I am trying to understand my neighbours. I want to live in peace and harmony with them and I believe that if I understand their culture and they understand my culture we stand a better chance of achieving harmony. Like our Prime Minister, I believe multiculturalism is divisive and we should work towards a common culture.

format_quote Originally Posted by Ummu Sufyaan
and secondly, if you are so adamant on knowing what the quran says, etc etc why aren't you Muslim? i mean if you want to know what the quran says, surely you believe that the Quran is the truth, no?

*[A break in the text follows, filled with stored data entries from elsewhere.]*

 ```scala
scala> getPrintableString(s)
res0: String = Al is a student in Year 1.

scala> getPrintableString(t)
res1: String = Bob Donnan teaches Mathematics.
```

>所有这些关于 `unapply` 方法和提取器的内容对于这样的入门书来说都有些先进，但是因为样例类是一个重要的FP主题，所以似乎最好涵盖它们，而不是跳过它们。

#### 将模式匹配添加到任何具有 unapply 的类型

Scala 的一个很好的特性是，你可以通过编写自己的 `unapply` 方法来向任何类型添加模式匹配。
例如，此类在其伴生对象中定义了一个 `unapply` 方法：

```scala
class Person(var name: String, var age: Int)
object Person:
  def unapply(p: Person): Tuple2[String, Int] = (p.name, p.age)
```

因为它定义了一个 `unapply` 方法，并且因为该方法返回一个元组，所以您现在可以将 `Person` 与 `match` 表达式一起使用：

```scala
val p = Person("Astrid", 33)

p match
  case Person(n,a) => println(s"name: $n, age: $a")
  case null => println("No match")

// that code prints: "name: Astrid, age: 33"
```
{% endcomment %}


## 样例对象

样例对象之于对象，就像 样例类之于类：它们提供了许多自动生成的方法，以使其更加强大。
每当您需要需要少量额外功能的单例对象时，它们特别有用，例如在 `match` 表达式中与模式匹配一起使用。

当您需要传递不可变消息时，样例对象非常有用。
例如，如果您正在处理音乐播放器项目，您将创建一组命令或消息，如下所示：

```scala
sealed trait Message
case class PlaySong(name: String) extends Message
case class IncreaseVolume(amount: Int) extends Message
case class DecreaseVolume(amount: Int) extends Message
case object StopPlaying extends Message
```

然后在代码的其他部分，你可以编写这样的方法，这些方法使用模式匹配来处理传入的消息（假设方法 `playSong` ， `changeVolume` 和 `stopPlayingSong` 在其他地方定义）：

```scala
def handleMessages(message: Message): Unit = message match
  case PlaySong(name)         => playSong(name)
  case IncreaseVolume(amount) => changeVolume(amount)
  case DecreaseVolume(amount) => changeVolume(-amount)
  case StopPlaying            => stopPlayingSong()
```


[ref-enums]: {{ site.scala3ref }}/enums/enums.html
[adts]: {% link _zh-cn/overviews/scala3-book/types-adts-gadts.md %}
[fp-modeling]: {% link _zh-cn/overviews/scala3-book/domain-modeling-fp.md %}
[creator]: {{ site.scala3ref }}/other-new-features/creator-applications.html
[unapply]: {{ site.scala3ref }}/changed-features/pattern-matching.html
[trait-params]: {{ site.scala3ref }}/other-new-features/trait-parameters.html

I, like many others, watch the TV news and see events and changes in the world and my own country. Question occurred to me and at a point in time, some years back, the question arose – what is Islam, could it be God’s message to mankind. As an agnostic I am open to the possibility and if the evidence is there I would be very happy to be persuaded that any religion was God’s will. I started my research (unlike most members of this forum) with a totally open mind. Fortunately or unfortunately I am a mathematician (retired) and have spent a life time applying the rigours of mathematical proofs to my investigation of anything. After a year or so, I had gathered sufficient information to be sure that Islam and the Qur’an is not the word of God and at that point I created thread on this forum stating my views simply for the purpose of being honest to those who had offered me some kindness because they believed I was a potential convert. I then left this forum. I returned and have returned several times since because a question has occurred to me or because I read a statement made which I would like to pursue (usually because I believe it is false). When I was a child you could count the number of Muslims in the whole of the UK on one hand. Since then we have opened the door to countless thousands of Muslims from foreign lands with foreign cultures offering them the security and comforts of our country (and I welcome them/you and the countless other refugees from other countries). I believe that if I invite someone into my house and give then food and shelter and offer them my hand in friendship and they refuse to take it I have the right to ask why and when I get an answer that is not credible I have the right to question that answer.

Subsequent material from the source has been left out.